Friday, May 16, 2014

Book Review #2

I have been promising a review of Paula Young Lee's Deer Hunting in Paris for what seems like forever, and I apologize for taking so long. Part of it was thinking my way through to what I thought exactly or critically. I loved it and found it intensely quotable; on the other hand I found the tone of some passages a little frenetic, full of word- drunk riffing, perhaps fueled by a deconstructionist lit grad student's love of multiple meanings.

Curiously, my friend Gerry's positive but slightly critical review here, which faults her editor for not disciplining her tendency to wander, made me realize that I like such digression! I decided my best way to give you a glimpse of her work was to summarize, quickly, then quote. Read Gerry, then my selections, and you will know whether this sort of book is for you.

Deer Hunting in Paris is called a memoir, though Gerry thinks of it as a journal. Its double subtitles stretch to a Victorian length: "A memoir of God, guns, and game meat; how a preacher's daughter refuses to get married, travels the world, and learns to shoot." Paula Young Lee is an ethnic Korean preacher's daughter from Maine, who when the book opens is living in Paris, France, from which she travels regularly to Paris Maine and Wellesley Massachusetts, to hunt with her boyfriend.

 The book progresses gradually from her childhood through her relationship with her boyfriend (a contrast to her in every way,  Republican to her Democrat, wanting to get married while she doesn't, country to her city), while describing her education as a hunter. Meanwhile, she riffs compulsively about everything from the nature of hunting to cookbooks to the amazing hilarious Maine sellers' newsletter Uncle Henry's and the nature of writing. Some of her observations are serious, some inspired, and some silly, which doesn't mean they're not fun.

Each of these are best demonstrated by quotes. Silly? From Uncle Henry's, a few examples of ads :"I have an unknown sex bearded dragon... Arthritic salmon with flies in box... 3 year old running walker female trained on coyotes cold nose will run nonstop parents were cat dogs... gaggle of running gravelys too old to pull the straps too old to walk behind." Or her quotes from the index of an 1830 cookbook implausibly titled The Cook Not Mad: "BEDBUGS, to keep clear of; COOKIES, nice that will keep good three months; FEMALES' DRESS, to put out when on fire." (I want that book!)

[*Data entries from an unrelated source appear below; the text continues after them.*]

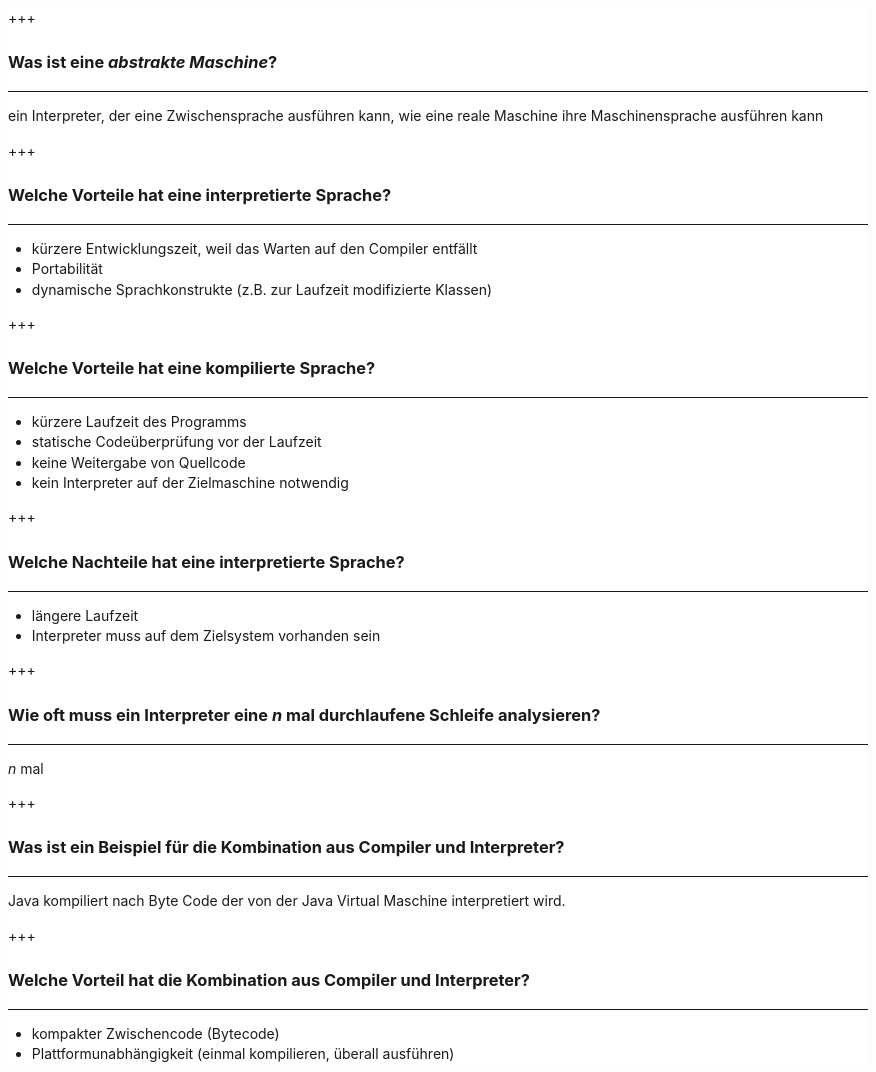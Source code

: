 +++
### Was ist eine *abstrakte Maschine*?
---

ein Interpreter, der eine Zwischensprache ausführen kann, wie eine reale Maschine ihre
Maschinensprache ausführen kann

+++
### Welche Vorteile hat eine interpretierte Sprache?
---

- kürzere Entwicklungszeit, weil das Warten auf den Compiler entfällt
- Portabilität
- dynamische Sprachkonstrukte (z.B. zur Laufzeit modifizierte Klassen)

+++
### Welche Vorteile hat eine kompilierte Sprache?
---

- kürzere Laufzeit des Programms
- statische Codeüberprüfung vor der Laufzeit
- keine Weitergabe von Quellcode
- kein Interpreter auf der Zielmaschine notwendig

+++
### Welche Nachteile hat eine interpretierte Sprache?
---

- längere Laufzeit
- Interpreter muss auf dem Zielsystem vorhanden sein

+++
### Wie oft muss ein Interpreter eine $n$ mal durchlaufene Schleife analysieren?
---

$n$ mal

+++
### Was ist ein Beispiel für die Kombination aus Compiler und Interpreter?
---

Java kompiliert nach Byte Code der von der Java Virtual Maschine interpretiert wird.

+++
### Welche Vorteil hat die Kombination aus Compiler und Interpreter?
---

- kompakter Zwischencode (Bytecode)
- Plattformunabhängigkeit (einmal kompilieren, überall ausführen)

On the writing life: "I wasn't looking for love, drugs, yoga classes, or any other 'girl' narratives attached to stories about free spirits traveling alone. When your trips abroad are being paid for by your father/divorce settlement/ publisher, you're not free. You're expensive."

Pure riffing? How about this one on Squirrel Nutkin? "The death of mice, moles, and minnows don't get most folks riled up about animal cruelty, especially since cute fluffy squirrels are doing the killing. So what if they're offering up lesser animals as sacrifices? It's the only way that the owl won't eat them, for the powerful are blessed by God, and they keep their wealth by doing His will. Only a nut rejects a perfectly profitable system that forces the poor to beg for food and pay a hideous price for the privilege. Hey ho... Nutkin! He's a red-headed rebel, a leader of the autonomous collective, a socialist- communist- Nazi- anarchist- terrorist- tree- hugger out to sow chaos in Eden. Wherefore he's the Devil's handmaiden."

Above all, and past all the silliness, she is drop-dead serious about the nature of hunting. "I now insist on eating birds and mammals, preferably wild ones shot by the man I love but won't marry, their bodies made into meat by our hands joined together. I don't feel guilty about it, sez the girl for whom a bee sting is lethal. Death is the promise. It is an intelluctable truth, for Nature is a murderous mother offering food every where we look... I am hungry. Such is the human condition. We hope and despair, rejoice and revile, celebrate and curse the profane absurdity of being apes rigged up in angels' wings."

"Angels don't eat. Apes covet meat."

Maybe I love it because I am a discursive, digressive, riffing writer myself. But I do, and I am liking it better even as I mine the text for quotes. I'd hunt with her any time, and will look forward to anything she writes.


1 comment:

Peculiar said...

Sounds great! However, I'm very disappointed that she beat me in putting such thoughts to paper regarding Squirrel Nutkin. It's some time now that I've been contemplating the omitted scenes in which squirrel berserks ingest Amanita and chant themselves to frenzy before hunting sacrificial victims.